The Joint Standing Committee on Trade and Investment Growth on Wednesday released a report examining Australia’s national interest and security in trade and investment.

Among its 21 recommendations was a call to reclaim the strategically important Port of Darwin, leased to Chinese firm Landbridge in 2015 by the Northern Territory government for $506 million.

The committee urged the Morrison government to investigate whether the lease is subject to the Foreign Relations law enacted last year. Additionally, it recommended other ports and strategic infrastructure owned or leased to foreign corporations be scrutinised.
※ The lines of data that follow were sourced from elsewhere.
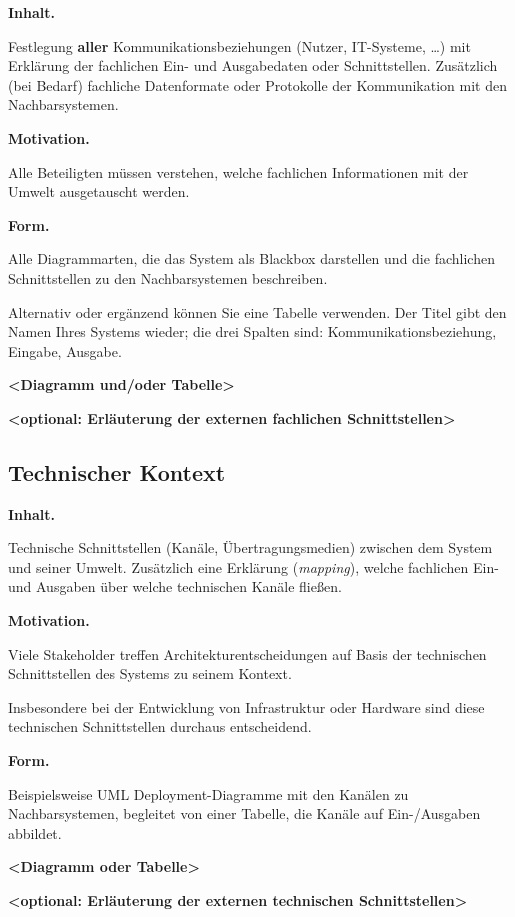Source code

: \documentclass[]{article}
\begin{document}
\textbf{Inhalt.}

Festlegung \textbf{aller} Kommunikationsbeziehungen (Nutzer, IT-Systeme,
\ldots{}) mit Erklärung der fachlichen Ein- und Ausgabedaten oder
Schnittstellen. Zusätzlich (bei Bedarf) fachliche Datenformate oder
Protokolle der Kommunikation mit den Nachbarsystemen.

\textbf{Motivation.}

Alle Beteiligten müssen verstehen, welche fachlichen Informationen mit
der Umwelt ausgetauscht werden.

\textbf{Form.}

Alle Diagrammarten, die das System als Blackbox darstellen und die
fachlichen Schnittstellen zu den Nachbarsystemen beschreiben.

Alternativ oder ergänzend können Sie eine Tabelle verwenden. Der Titel
gibt den Namen Ihres Systems wieder; die drei Spalten sind:
Kommunikationsbeziehung, Eingabe, Ausgabe.

\textbf{\textless{}Diagramm und/oder Tabelle\textgreater{}}

\textbf{\textless{}optional: Erläuterung der externen fachlichen
Schnittstellen\textgreater{}}

\hypertarget{_technischer_kontext}{%
\subsection{Technischer Kontext}\label{_technischer_kontext}}

\textbf{Inhalt.}

Technische Schnittstellen (Kanäle, Übertragungsmedien) zwischen dem
System und seiner Umwelt. Zusätzlich eine Erklärung (\emph{mapping}),
welche fachlichen Ein- und Ausgaben über welche technischen Kanäle
fließen.

\textbf{Motivation.}

Viele Stakeholder treffen Architekturentscheidungen auf Basis der
technischen Schnittstellen des Systems zu seinem Kontext.

Insbesondere bei der Entwicklung von Infrastruktur oder Hardware sind
diese technischen Schnittstellen durchaus entscheidend.

\textbf{Form.}

Beispielsweise UML Deployment-Diagramme mit den Kanälen zu
Nachbarsystemen, begleitet von einer Tabelle, die Kanäle auf
Ein-/Ausgaben abbildet.

\textbf{\textless{}Diagramm oder Tabelle\textgreater{}}

\textbf{\textless{}optional: Erläuterung der externen technischen
Schnittstellen\textgreater{}}
\end{document}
View of Darwin's Waterfront precinct from the Vibe Waterfront hotel, Oct. 20, 2011. (AAP Image/Caroline Berdon)
View of Darwin's Waterfront precinct from the Vibe Waterfront hotel, Oct. 20, 2011. AAP Image/Caroline Berdon
Executive Director of the Australia Defence Association (ADA) Neil James told the ABC last year that it is a “dumb idea” to sacrifice Australian strategic power to a Chinese company for short-term financial gain.
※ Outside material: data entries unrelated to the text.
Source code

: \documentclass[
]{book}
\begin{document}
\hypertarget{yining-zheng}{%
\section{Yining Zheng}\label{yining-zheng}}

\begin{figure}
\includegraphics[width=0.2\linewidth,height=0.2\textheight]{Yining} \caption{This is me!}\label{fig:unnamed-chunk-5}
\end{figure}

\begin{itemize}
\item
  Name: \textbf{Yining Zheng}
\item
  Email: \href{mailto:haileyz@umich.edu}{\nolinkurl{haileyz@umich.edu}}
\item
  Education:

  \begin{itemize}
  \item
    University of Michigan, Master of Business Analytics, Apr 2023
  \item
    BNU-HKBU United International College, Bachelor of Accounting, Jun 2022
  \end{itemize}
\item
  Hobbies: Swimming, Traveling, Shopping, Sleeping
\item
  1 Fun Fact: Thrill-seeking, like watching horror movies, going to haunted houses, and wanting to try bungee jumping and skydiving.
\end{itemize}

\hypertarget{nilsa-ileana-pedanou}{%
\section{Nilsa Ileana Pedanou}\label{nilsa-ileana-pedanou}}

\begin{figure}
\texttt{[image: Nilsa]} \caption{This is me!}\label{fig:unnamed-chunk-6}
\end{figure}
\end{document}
“You don’t farm out the risk to everyone in Australia over 99 years to save you some money in the early 20-teens,” he said.

“It was a seriously dumb idea by a government that really hadn’t thought through the consequences, and even if it had, was prepared to ignore the long-term costs, both financial and strategic, they were inflicting on the rest of the country.”
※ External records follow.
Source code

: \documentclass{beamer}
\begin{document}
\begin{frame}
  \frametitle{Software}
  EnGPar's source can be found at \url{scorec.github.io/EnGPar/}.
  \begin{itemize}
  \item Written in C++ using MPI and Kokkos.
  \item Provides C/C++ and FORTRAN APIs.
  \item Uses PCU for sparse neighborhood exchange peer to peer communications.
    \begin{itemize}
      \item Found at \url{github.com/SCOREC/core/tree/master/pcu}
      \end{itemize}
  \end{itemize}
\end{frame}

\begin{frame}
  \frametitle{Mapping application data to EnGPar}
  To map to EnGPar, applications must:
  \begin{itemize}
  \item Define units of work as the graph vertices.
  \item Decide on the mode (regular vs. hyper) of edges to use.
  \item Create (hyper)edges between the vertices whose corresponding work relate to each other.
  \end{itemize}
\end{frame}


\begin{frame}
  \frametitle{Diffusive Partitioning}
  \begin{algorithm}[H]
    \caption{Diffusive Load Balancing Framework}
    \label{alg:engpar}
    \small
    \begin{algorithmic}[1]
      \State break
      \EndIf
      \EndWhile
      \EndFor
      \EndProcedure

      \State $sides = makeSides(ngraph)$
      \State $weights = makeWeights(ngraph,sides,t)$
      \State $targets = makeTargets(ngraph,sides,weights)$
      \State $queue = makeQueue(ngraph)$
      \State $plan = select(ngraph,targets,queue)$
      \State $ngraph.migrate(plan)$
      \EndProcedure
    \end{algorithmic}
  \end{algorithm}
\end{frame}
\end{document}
“When you look at a largely unknowable strategic future,” James added, “It’s actually shackled Australia’s ability to defend itself adequately, and the tragedy is it was done unnecessarily.”

In an interview in 2016, Landbridge’s billionaire owner Ye Cheng proclaimed that the 99-year-lease agreement will propel China’s foreign policy goal to expand its geopolitical power via the world-spanning Belt and Road Initiative.

In the report, the committee also examined Australia’s economic reliance on the People’s Republic of China and the need to diversify Australia’s export markets.

Committee Chair, Federal Member for Dawson George Christensen, said Australia was more vulnerable because it put too many of “economic eggs into the one basket,” adding that the basket was “woven by a totalitarian communist state that uses trade as a political weapon.”

George Christensen in Canberra, Australia, on Feb. 26, 2018. (Michael Masters/Getty Images)
George Christensen in Canberra, Australia, on Feb. 26, 2018. Michael Masters/Getty Images

“Given the ongoing tensions with communist China, it is an unacceptable security risk to have Chinese state-owned and state-linked enterprises involved in our universities and strategic infrastructure,” he said.

Christensen told The Epoch Times that the government’s failures to “pivot away” from China on trade and investment could result in “dire consequences” for Australia both in terms of the economy and national security.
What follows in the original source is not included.